ASCA: anti-Saccharomyces cerevisiae antibody, LFS: lactoferrin, CUZD1: CUB and zona pellucida-like domains 1,GP2: glycoprotein 2, P-ANCA: perinuclear anti-neutrophil cytoplasmic antibodies, GCS: glycocorticosteroid

Disease extent: E1: proctitis, E2: left-sided colitis, E3: extensive colitis. Age: A1: ≤ 16 years, A2: 17–40 years, A3: > 40 years

Further analyzing the quantitative associations with unfavorable disease outcomes, we did not find the use of highest quartiles as cut-off values superior compared to the original ones.

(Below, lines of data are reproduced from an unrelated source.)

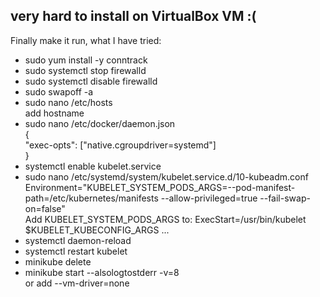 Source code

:## very hard to install on VirtualBox VM :(  
Finally make it run, what I have tried:
- sudo yum install -y conntrack
- sudo systemctl stop firewalld
- sudo systemctl disable firewalld
- sudo swapoff -a
- sudo nano /etc/hosts  
add hostname
- sudo nano /etc/docker/daemon.json  
  {  
  "exec-opts": ["native.cgroupdriver=systemd"]  
  }
- systemctl enable kubelet.service
- sudo nano /etc/systemd/system/kubelet.service.d/10-kubeadm.conf  
  Environment="KUBELET_SYSTEM_PODS_ARGS=--pod-manifest-path=/etc/kubernetes/manifests --allow-privileged=true --fail-swap-on=false"  
  Add KUBELET_SYSTEM_PODS_ARGS to:
  ExecStart=/usr/bin/kubelet $KUBELET_KUBECONFIG_ARGS ...
- systemctl daemon-reload
- systemctl restart kubelet
- minikube delete
- minikube start --alsologtostderr -v=8  
or add --vm-driver=none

Cumulative probability of UC-related hospitalization was significantly higher in anti-CUZD1 IgG (78.6% vs. 28.8%, p_LogRank = 0.031), but not in IgA positive cases at 135 months of the follow-up period. In case of the latter antibody, evaluating at higher titer as a cut-off point (≥1:1000; HR_CUZD1IgA: 1.91 [95% CI: 0.69–5.30]; p = 0.214), similar result was found to that one obtained at lower cut-off value (≥1:10; HR_CUZD1IgA: 2.16 [95% CI: 0.91–5.10]; p = 0.077).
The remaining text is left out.